Recent studies recapitulate the importance of early rehabilitative intervention [25, 29]. The study by Heredia et al., which showed that early growth hormone administration paired with rehabilitative training in rats led to improved recovery after large cortical aspiration injuries (which likely employs overlapping yet distinct recovery mechanisms compared to ischemic injury), bears special consideration [29]. Surprisingly, this study shows that giving growth hormone paired with rehabilitation at 7 days or at 35 days after the lesion, but not at 14 days, led to recovery of the affected paw as assayed by prehension testing. The authors suggest the possibility that waves of “positive” and “negative” signals are differentially timed after stroke. That is to say, there may be “peaks” of recovery upon which we may capitalize.

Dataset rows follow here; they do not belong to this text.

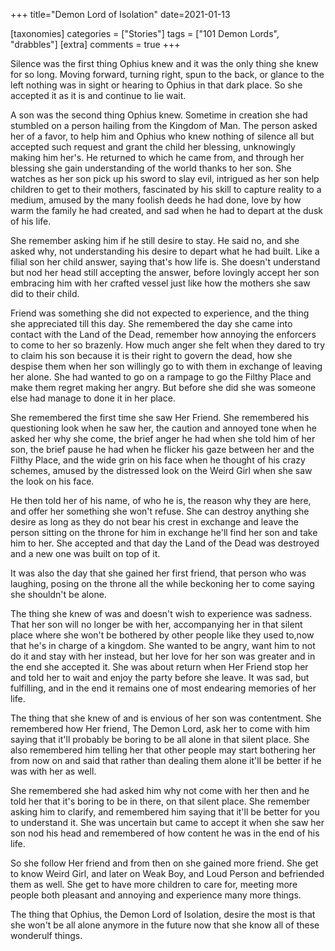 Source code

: +++
title="Demon Lord of Isolation"
date=2021-01-13

[taxonomies]
categories = ["Stories"]
tags = ["101 Demon Lords", "drabbles"]
[extra]
comments = true
+++

Silence was the first thing Ophius knew and it was the only thing she knew for
so long. Moving forward, turning right, spun to the back, or glance to the left
nothing was in sight or hearing to Ophius in that dark place. So she accepted
it as it is and continue to lie wait.

<!-- more -->

A son was the second thing Ophius knew. Sometime in creation she had stumbled
on a person hailing from the Kingdom of Man. The person asked her of a favor,
to help him and Ophius who knew nothing of silence all but accepted such
request and grant the child her blessing, unknowingly making him her's. He
returned to which he came from, and through her blessing she gain understanding
of the world thanks to her son. She watches as her son pick up his sword to
slay evil, intrigued as her son help children to get to their mothers,
fascinated by his skill to capture reality to a medium, amused by the many
foolish deeds he had done, love by how warm the family he had created, and sad
when he had to depart at the dusk of his life.

She remember asking him if he still desire to stay. He said no, and she asked
why, not understanding his desire to depart what he had built. Like a filial
son her child answer, saying that's how life is. She doesn't understand but nod
her head still accepting the answer, before lovingly accept her son embracing
him with her crafted vessel just like how the mothers she saw did to their
child.

Friend was something she did not expected to experience, and the thing she
appreciated till this day. She remembered the day she came into contact with
the Land of the Dead, remember how annoying the enforcers to come to her so
brazenly. How much anger she felt when they dared to try to claim his son
because it is their right to govern the dead, how she despise them when her son
willingly go to with them in exchange of leaving her alone. She had wanted to
go on a rampage to go the Filthy Place and make them regret making her angry.
But before she did she was someone else had manage to done it in her place.

She remembered the first time she saw Her Friend. She remembered his
questioning look when he saw her, the caution and annoyed tone when he asked
her why she come, the brief anger he had when she told him of her son, the
brief pause he had when he flicker his gaze between her and the Filthy Place,
and the wide grin on his face when he thought of his crazy schemes, amused by
the distressed look on the Weird Girl when she saw the look on his face.

He then told her of his name, of who he is, the reason why they are here, and
offer her something she won't refuse. She can destroy anything she desire as
long as they do not bear his crest in exchange and leave the person sitting on
the throne for him in exchange he'll find her son and take him to her. She
accepted and that day the Land of the Dead was destroyed and a new one was
built on top of it.

It was also the day that she gained her first friend, that person who was
laughing, posing on the throne all the while beckoning her to come saying she
shouldn't be alone.

The thing she knew of was and doesn't wish to experience was sadness. That her
son will no longer be with her, accompanying her in that silent place where she
won't be bothered by other people like they used to,now that he's in charge of
a kingdom. She wanted to be angry, want him to not do it and stay with her
instead, but her love for her son was greater and in the end she accepted it.
She was about return when Her Friend stop her and told her to wait and enjoy
the party before she leave. It was sad, but fulfilling, and in the end it
remains one of most endearing memories of her life.

The thing that she knew of and is envious of her son was contentment. She
remembered how Her friend, The Demon Lord, ask her to come with him saying that
it'll probably be boring to be all alone in that silent place. She also
remembered him telling her that other people may start bothering her from now
on and said that rather than dealing them alone it'll be better if he was with
her as well.

She remembered she had asked him why not come with her then and he told her
that it's boring to be in there, on that silent place. She remember asking him
to clarify, and remembered him saying that it'll be better for you to
understand it. She was uncertain but came to accept it when she saw her son nod
his head and remembered of how content he was in the end of his life.

So she follow Her friend and from then on she gained more friend. She get to
know Weird Girl, and later on Weak Boy, and Loud Person and befriended them as
well. She get to have more children to care for, meeting more people both
pleasant and annoying and experience many more things.

The thing that Ophius, the Demon Lord of Isolation, desire the most is that she
won't be all alone anymore in the future now that she know all of these
wonderulf things.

Preclinical Evidence of an Early Hyper-Plastic Post-Stroke Milieu

The above mentioned pre-clinical studies strongly indicate the existence of a time-limited sensitive period during which there is increased responsiveness to training. The implication is that such responsiveness is mediated by a unique post-stroke plasticity milieu. After ischemic stroke, there is a subsequent cascade of degeneration, neurotoxicity, inflammation, and apoptosis in the ischemic core and penumbra, with consequences for neuronal and synaptic survival in the peri-infarct region and connected areas (e.g., via diaschisis). This cascade of stroke-induced changes has been associated with changes in gene expression, changes in physiology, and altered structure of the surviving tissues—many of which promote recovery over the ensuing days post-stroke. These changes have been previously reviewed [83]. I will make mention of certain recent advances here.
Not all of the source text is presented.